Monday, 21 March 2011

Mancunion Article: The Soft Bigotry of Lowered Expectations

Published in The Mancunion, issue of 14/02/11

Seeing Michael Gove on Question Time on Thursday (13/01/10) was illuminating. Even one of my Labour friends was drawn to comment that it was “the best QT performance I’ve ever seen from a Conservative.” Amidst this sterling performance, the most interesting by far was the vigorous debate between Gove and some audience members over the new English Baccalaureate (henceforth EB). It was an exchange that highlighted not only Mr Gove’s inspirations and principles but also shone the spotlight on the ideological malaise that has so undermined the British education system in recent decades.

The theme taken up by a quintet of teachers in the Question Time audience – and endorsed by Labour-sympathisers on the panel – was that the EB represented a ‘narrowing’ of academic focus. Diane Abbot stated that the EB meant that its constituent subjects (which are English, Mathematics, Sciences, Foreign/Ancient Language and History/Geography) would be perceived as a ‘tier one’, and that this was a bad thing. I can think of nothing else that so clearly demonstrates how out of touch Labour has been on education. Does Diane really think that there is a majority in the country that doesn’t think that English, Maths and Science warrant special attention? Mr Gove, at one point, reeled off a list of figures from the international league tables showing how the standard of education in the UK relative to the rest of the world had slumped during the last ten years of Labour government. If Diane is any indicator, there would be no change from that course were they in office now.
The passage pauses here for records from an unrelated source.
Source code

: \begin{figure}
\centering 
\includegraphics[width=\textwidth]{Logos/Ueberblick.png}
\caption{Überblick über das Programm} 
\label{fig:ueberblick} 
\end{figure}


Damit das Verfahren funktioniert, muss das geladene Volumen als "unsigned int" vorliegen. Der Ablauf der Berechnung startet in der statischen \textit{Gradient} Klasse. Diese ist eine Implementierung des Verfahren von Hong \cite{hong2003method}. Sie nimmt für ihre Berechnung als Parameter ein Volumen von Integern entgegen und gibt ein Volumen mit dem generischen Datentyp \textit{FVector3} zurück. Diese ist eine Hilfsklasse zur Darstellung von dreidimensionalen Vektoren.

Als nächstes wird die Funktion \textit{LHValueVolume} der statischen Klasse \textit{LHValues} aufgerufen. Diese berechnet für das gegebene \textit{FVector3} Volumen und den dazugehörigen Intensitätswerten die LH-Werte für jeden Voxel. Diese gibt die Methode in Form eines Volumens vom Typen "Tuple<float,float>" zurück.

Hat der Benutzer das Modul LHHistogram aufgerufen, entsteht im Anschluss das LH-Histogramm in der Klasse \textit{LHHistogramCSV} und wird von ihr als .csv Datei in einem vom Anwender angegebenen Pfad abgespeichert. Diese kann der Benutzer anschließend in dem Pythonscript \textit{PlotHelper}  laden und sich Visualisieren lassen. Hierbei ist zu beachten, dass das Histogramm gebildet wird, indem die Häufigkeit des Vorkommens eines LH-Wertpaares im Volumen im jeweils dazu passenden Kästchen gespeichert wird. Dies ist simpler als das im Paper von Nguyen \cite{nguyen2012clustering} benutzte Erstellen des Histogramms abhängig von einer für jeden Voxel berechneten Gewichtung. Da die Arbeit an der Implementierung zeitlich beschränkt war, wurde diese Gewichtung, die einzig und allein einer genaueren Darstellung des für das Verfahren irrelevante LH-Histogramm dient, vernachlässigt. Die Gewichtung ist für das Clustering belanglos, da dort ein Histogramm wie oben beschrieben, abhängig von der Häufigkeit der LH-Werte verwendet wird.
However, even more worrying than Labour’s position was that taken by some of the teachers themselves. One particularly striking example serves as a suitable illustration. A female teacher in the audience suggested that young women from underprivileged backgrounds “might not be able to have the confidence to take on an academic subject”, and that these teenagers would subsequently feel “like they’ve been pushed to the bottom of the heap”. This attitude, if representative of a substantial proportion of the teaching profession, should be of great concern to Gove and anyone else responsible for educational reform. What it suggests, is that if a child doesn’t have the self-confidence to think they can succeed in an academic subject, then that should be accepted and the child directed to whatever courses their low self-esteem leads them to selecting. Instead of pushing children to work harder and achieve good grades in rigorous and valuable subjects, this approach risks further undermining the core academic subjects that lie at the heart of a well-rounded education.
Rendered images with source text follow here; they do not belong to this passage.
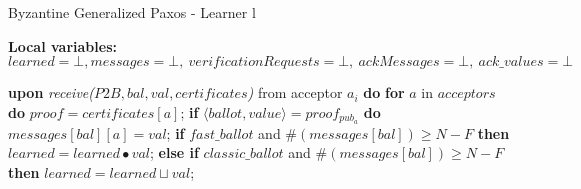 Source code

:\begin{algorithm}
	\caption{Byzantine Generalized Paxos - Learner l}
	\label{BFT-Learn}
	\textbf{Local variables: } $learned = \bot, messages = \bot,\ verificationRequests = \bot,\ ackMessages = \bot,\ ack\_values = \bot$ 
	\begin{algorithmic}[1]
		\State \textbf{upon} \textit{receive($P2B, bal, val, certificates$)} from acceptor $a_i$ \textbf{do}
		\State \hspace{\algorithmicindent}\textbf{for} $a$ in $acceptors$ \textbf{do} 
		\State \hspace{\algorithmicindent}\hspace{\algorithmicindent} $proof = certificates[a]$;
		\State \hspace{\algorithmicindent}\hspace{\algorithmicindent} \textbf{if} $\langle ballot, value \rangle = proof_{pub_a}$ \textbf{do}
		\State \hspace{\algorithmicindent}\hspace{\algorithmicindent}\hspace{\algorithmicindent} $messages[bal][a] = val$;
		\State
		\State \hspace{\algorithmicindent} \textbf{if} $fast\_ballot$ and $\#(messages[bal]) \geq N-F$ \textbf{then}
		\State\hspace{\algorithmicindent}\hspace{\algorithmicindent} $learned = learned \bullet val$;
		\State \hspace{\algorithmicindent} \textbf{else if} $classic\_ballot$ and $\#(messages[bal]) \geq N-F$ \textbf{then}
		\State \hspace{\algorithmicindent} \hspace{\algorithmicindent} $learned = learned \sqcup val$;
		
	\end{algorithmic}
\end{algorithm}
This latest mutation of ‘trendy teaching’ is hugely detrimental to helping a child recognise and fulfil their true potential and thus to social mobility, which has stagnated over recent decades. The courses selected for the EB (aside from some quibbling about what constitutes a legitimate humanity) are broadly those that are widely recognised as being intellectually rigorous, socially useful and valued by employers. Children are ill-served if they are mothered through school without being properly informed of the value of these subjects, and the underlying assumption that children from poor or troubled backgrounds aren’t up to an academic education represents the soft bigotry of lowered expectations, at the very least.

I was an under-achieving student for most of my school career, crippled by a lack of belief in my own abilities. The probable course of my life was changed forever when I was lucky enough to get into one of Buckinghamshire’s Grammar Schools. There, the teachers were supportive but firm, and never ceased to both encourage me to achieve what they recognised as my potential and to upbraid me when I failed to achieve the standards they knew I could. I was also lucky enough to have parents of a similar cast of mind. Under their tutelage I managed to pull my grades around, achieved excellent A Levels and have since gone to a good university. I could never have done that had my teachers passively accepted my own pessimistic assessment of my capabilities.
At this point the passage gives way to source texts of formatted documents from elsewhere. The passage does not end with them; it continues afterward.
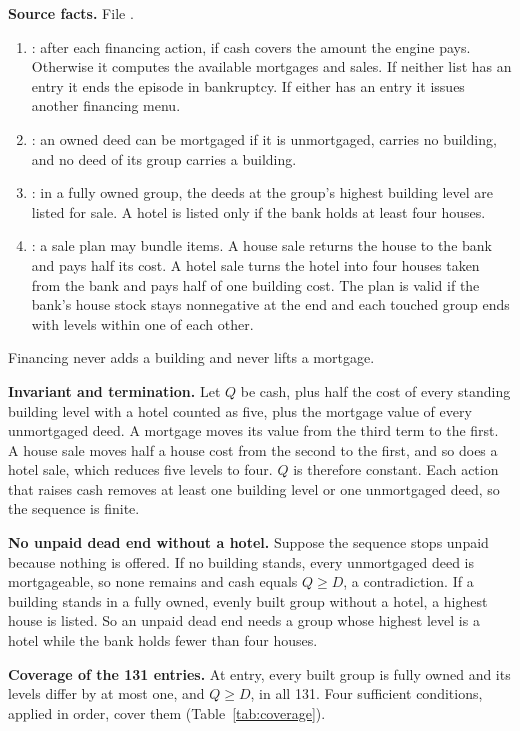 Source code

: \textbf{Source facts.} File .
\begin{enumerate}
\item {}: after each financing action, if cash covers the amount the engine pays. Otherwise it computes the available mortgages and sales. If neither list has an entry it ends the episode in bankruptcy. If either has an entry it issues another financing menu.
\item {}: an owned deed can be mortgaged if it is unmortgaged, carries no building, and no deed of its group carries a building.
\item {}: in a fully owned group, the deeds at the group's highest building level are listed for sale. A hotel is listed only if the bank holds at least four houses.
\item {}: a sale plan may bundle items. A house sale returns the house to the bank and pays half its cost. A hotel sale turns the hotel into four houses taken from the bank and pays half of one building cost. The plan is valid if the bank's house stock stays nonnegative at the end and each touched group ends with levels within one of each other.
\end{enumerate}
Financing never adds a building and never lifts a mortgage.

\textbf{Invariant and termination.} Let $Q$ be cash, plus half the cost of every standing building level with a hotel counted as five, plus the mortgage value of every unmortgaged deed. A mortgage moves its value from the third term to the first. A house sale moves half a house cost from the second to the first, and so does a hotel sale, which reduces five levels to four. $Q$ is therefore constant. Each action that raises cash removes at least one building level or one unmortgaged deed, so the sequence is finite.

\textbf{No unpaid dead end without a hotel.} Suppose the sequence stops unpaid because nothing is offered. If no building stands, every unmortgaged deed is mortgageable, so none remains and cash equals $Q\ge D$, a contradiction. If a building stands in a fully owned, evenly built group without a hotel, a highest house is listed. So an unpaid dead end needs a group whose highest level is a hotel while the bank holds fewer than four houses.

\textbf{Coverage of the 131 entries.} At entry, every built group is fully owned and its levels differ by at most one, and $Q\ge D$, in all 131. Four sufficient conditions, applied in order, cover them (Table~\ref{tab:coverage}).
Those claims made by Mr Gove’s opponents that this government is placing too much emphasis on a narrow band of academic achievement do not stand up to scrutiny, for the government is both re-opening and re-imagining the old technical colleges and via the Free Schools program, relinquishing the micro-managerial power that Labour sought to assume over schools and putting resources and emphasis into the long-neglected trades and professions. Of course it is not bringing back Grammar Schools (a policy that I, and others of all political stripes who were lucky enough to attend them lament) but a supportive and constructive yet firm teaching environment is not conjured or banished by the presence of an entrance exam. The Education Secretary must accompany his structural reshaping of our education system with a vigorous challenge to the entrenched attitudes within the teaching profession that do so much to sell children short. No student who is ‘spared’ an academic education and then fails to be all that they could have been has cause to thank their teachers.